Installation via Docker

docker run -it -p 5000:5000 konstantinospetrakis/esco-skill-extractor

Usage

Via python

from esco_skill_extractor import SkillExtractor

# Don't be scared, the 1st time will take longer to download the model and create the embeddings.
skill_extractor = SkillExtractor()

ads = [
    "We are looking for a software engineer with experience in Java and Python.",
    "We are looking for a devops engineer. Containerization tools such as Docker is a must. AWS is a plus."
    # ...
]

print(skill_extractor.get_skills(ads))
# [
#     [
#         "http://data.europa.eu/esco/skill/19a8293b-8e95-4de3-983f-77484079c389",
#         "http://data.europa.eu/esco/skill/ccd0a1d9-afda-43d9-b901-96344886e14d",
#     ],
#     [
#         "http://data.europa.eu/esco/skill/11430d93-c835-48ed-8e70-285fa69c9ae6",
#         "http://data.europa.eu/esco/skill/ae4f0cc6-e0b9-47f5-bdca-2fc2e6316dce",
#         "http://data.europa.eu/esco/skill/ce8ae6ca-61d8-4174-b457-641de96cbff4",
#         "http://data.europa.eu/esco/skill/f0de4973-0a70-4644-8fd4-3a97080476f4",
#     ],
# ]
print(skill_extractor.get_occupations(ads))
# [
#     [
#         "http://data.europa.eu/esco/occupation/10469d70-78a3-4650-9e29-d04de13c62c1",
#         "http://data.europa.eu/esco/occupation/1c5a896a-e010-4217-a29a-c44db26e25da",
#         "http://data.europa.eu/esco/occupation/4874fa37-0cd1-4a68-aed8-a838851f242d",
#         "http://data.europa.eu/esco/occupation/579254cf-6d69-4889-9000-9c79dc568644",
#         "http://data.europa.eu/esco/occupation/57af9090-55b4-4911-b2d0-86db01c00b02",
#         "http://data.europa.eu/esco/occupation/f2b15a0e-e65a-438a-affb-29b9d50b77d1",
#         "http://data.europa.eu/esco/isco/C2512",
#         "http://data.europa.eu/esco/isco/C2514",
#     ],
#     [
#         "http://data.europa.eu/esco/occupation/2fb96c6c-8d0b-4ef0-b1ee-3e493305e4eb",
#         "http://data.europa.eu/esco/occupation/349ee6f6-c295-4c38-9b98-48765b55280e",
#         "http://data.europa.eu/esco/occupation/781a6350-e686-45b9-b075-e4c8d5a05ff7",
#         "http://data.europa.eu/esco/occupation/93b11f0f-69af-4ece-b9da-f29aab7d38d3",
#         "http://data.europa.eu/esco/occupation/bb609566-3ab6-44dd-8f48-cf0b15b96827",
#         "http://data.europa.eu/esco/occupation/cc867bee-ab5c-427f-9244-f7a204d9574b",
#     ],
# ]

Via GUI

# Visit the URL printed in the console.
# run python -m esco_skill_extractor --help for more options.
python -m esco_skill_extractor

Via API

# Visit the URL printed in the console.
# run python -m esco_skill_extractor --help for more options.
python -m esco_skill_extractor
async function getSkills() {
  const texts = [
    "We are looking for a software engineer with experience in Java and Python.",
    "We are looking for a devops engineer.

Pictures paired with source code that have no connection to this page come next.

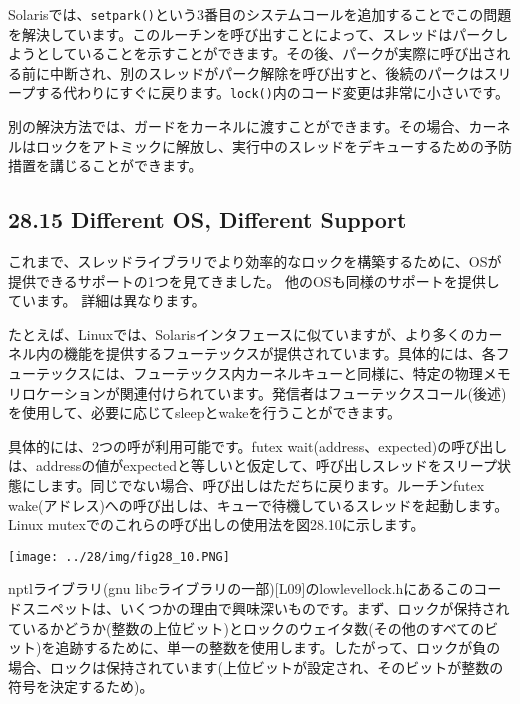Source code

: Solarisでは、\texttt{setpark()}という3番目のシステムコールを追加することでこの問題を解決しています。このルーチンを呼び出すことによって、スレッドはパークしようとしていることを示すことができます。その後、パークが実際に呼び出される前に中断され、別のスレッドがパーク解除を呼び出すと、後続のパークはスリープする代わりにすぐに戻ります。\texttt{lock()}内のコード変更は非常に小さいです。

\begin{Shaded}
\begin{Highlighting}[]
\NormalTok{;}
\end{Highlighting}
\end{Shaded}

別の解決方法では、ガードをカーネルに渡すことができます。その場合、カーネルはロックをアトミックに解放し、実行中のスレッドをデキューするための予防措置を講じることができます。

\hypertarget{different-os-different-support}{%
\subsection*{28.15 Different OS, Different
Support}\label{different-os-different-support}}

これまで、スレッドライブラリでより効率的なロックを構築するために、OSが提供できるサポートの1つを見てきました。
他のOSも同様のサポートを提供しています。 詳細は異なります。

たとえば、Linuxでは、Solarisインタフェースに似ていますが、より多くのカーネル内の機能を提供するフューテックスが提供されています。具体的には、各フューテックスには、フューテックス内カーネルキューと同様に、特定の物理メモリロケーションが関連付けられています。発信者はフューテックスコール(後述)を使用して、必要に応じてsleepとwakeを行うことができます。

具体的には、2つの呼が利用可能です。futex
wait(address、expected)の呼び出しは、addressの値がexpectedと等しいと仮定して、呼び出しスレッドをスリープ状態にします。同じでない場合、呼び出しはただちに戻ります。ルーチンfutex
wake(アドレス)への呼び出しは、キューで待機しているスレッドを起動します。Linux
mutexでのこれらの呼び出しの使用法を図28.10に示します。

\texttt{[image: ../28/img/fig28\_10.PNG]}

nptlライブラリ(gnu
libcライブラリの一部){[}L09{]}のlowlevellock.hにあるこのコードスニペットは、いくつかの理由で興味深いものです。まず、ロックが保持されているかどうか(整数の上位ビット)とロックのウェイタ数(その他のすべてのビット)を追跡するために、単一の整数を使用します。したがって、ロックが負の場合、ロックは保持されています(上位ビットが設定され、そのビットが整数の符号を決定するため)。

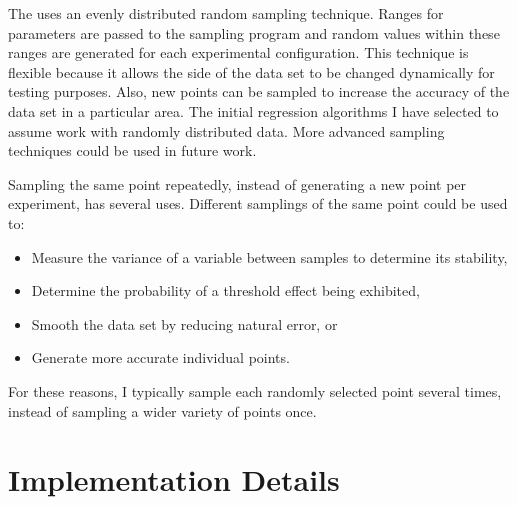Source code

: The \fw uses an evenly distributed random sampling technique.
Ranges for parameters are passed to the sampling program and random values within these ranges are generated for each experimental configuration.
This technique is flexible because it allows the side of the data set to be changed dynamically for testing purposes.
Also, new points can be sampled to increase the accuracy of the data set in a particular area.
The initial regression algorithms I have selected to assume \fw  work with randomly distributed data.
More advanced sampling techniques could be used in future work.

Sampling the same point repeatedly, instead of generating a new point per experiment, has several uses.
Different samplings of the same point could be used to:
\begin{itemize}
   \item Measure the variance of a variable between samples to determine its stability,
   \item Determine the probability of a threshold effect being exhibited,
   \item Smooth the data set by reducing natural error, or
   \item Generate more accurate individual points.
\end{itemize}
For these reasons, I typically sample each randomly selected point several times, instead of sampling a wider variety of points once.

\section{Implementation Details}

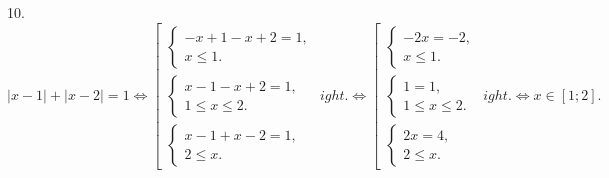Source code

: 10. $|x-1|+|x-2|=1\Leftrightarrow \left[\begin{array}{l}\begin{cases} -x+1-x+2=1,\\ x\leqslant 1.\end{cases}\\
\begin{cases} x-1-x+2=1,\\ 1\leqslant x\leqslant 2 .\end{cases}\\\begin{cases} x-1+x-2=1,\\ 2\leqslant x.\end{cases}\end{array}
ight.\Leftrightarrow
\left[\begin{array}{l}\begin{cases} -2x=-2,\\ x\leqslant 1.\end{cases}\\
\begin{cases} 1=1,\\ 1\leqslant x\leqslant 2 .\end{cases}\\\begin{cases} 2x=4,\\ 2\leqslant x.\end{cases}\end{array}
ight.\Leftrightarrow
x\in [1;2].$\\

Containerization tools such as Docker is a must. AWS is a plus.",
    // ...
  ];

  // Default host is localhost, and default port is 8000. Check CLI options for more.
  const response = await fetch("http://localhost:8000/extract-skills", {
    method: "POST",
    headers: {
      "Content-Type": "application/json",
    },
    body: JSON.stringify(texts),
  });

  const skills = await response.json();
  console.log(skills);
  //  [
  //    [
  //      "http://data.europa.eu/esco/skill/19a8293b-8e95-4de3-983f-77484079c389",
  //      "http://data.europa.eu/esco/skill/ccd0a1d9-afda-43d9-b901-96344886e14d",
  //    ],
  //    [
  //      "http://data.europa.eu/esco/skill/11430d93-c835-48ed-8e70-285fa69c9ae6",
  //      "http://data.europa.eu/esco/skill/ae4f0cc6-e0b9-47f5-bdca-2fc2e6316dce",
  //      "http://data.europa.eu/esco/skill/ce8ae6ca-61d8-4174-b457-641de96cbff4",
  //      "http://data.europa.eu/esco/skill/f0de4973-0a70-4644-8fd4-3a97080476f4",
  //    ],
  //  ]
  const occupations = await fetch("http://localhost:8000/extract-occupations", {
    method: "POST",
    headers: {
      "Content-Type": "application/json",
    },
    body: JSON.stringify(texts),
  });
}

Possible keyword arguments for SkillExtractor

Keyword Argument Description Default
skill_threshold Skills surpassing this cosine similarity threshold are considered a match. 0.6
occupation_threshold Occupations surpassing this cosine similarity threshold are considered a match. 0.55
device The device where the copulations will take place. AKA torch device. "cuda" if available else "cpu"
model The name of the model to use for embeddings. See available models. "all-MiniLM-L6-v2"

Notes

If you change a model, don't forget to call the remove_embeddings static method to remove the old embeddings from disk.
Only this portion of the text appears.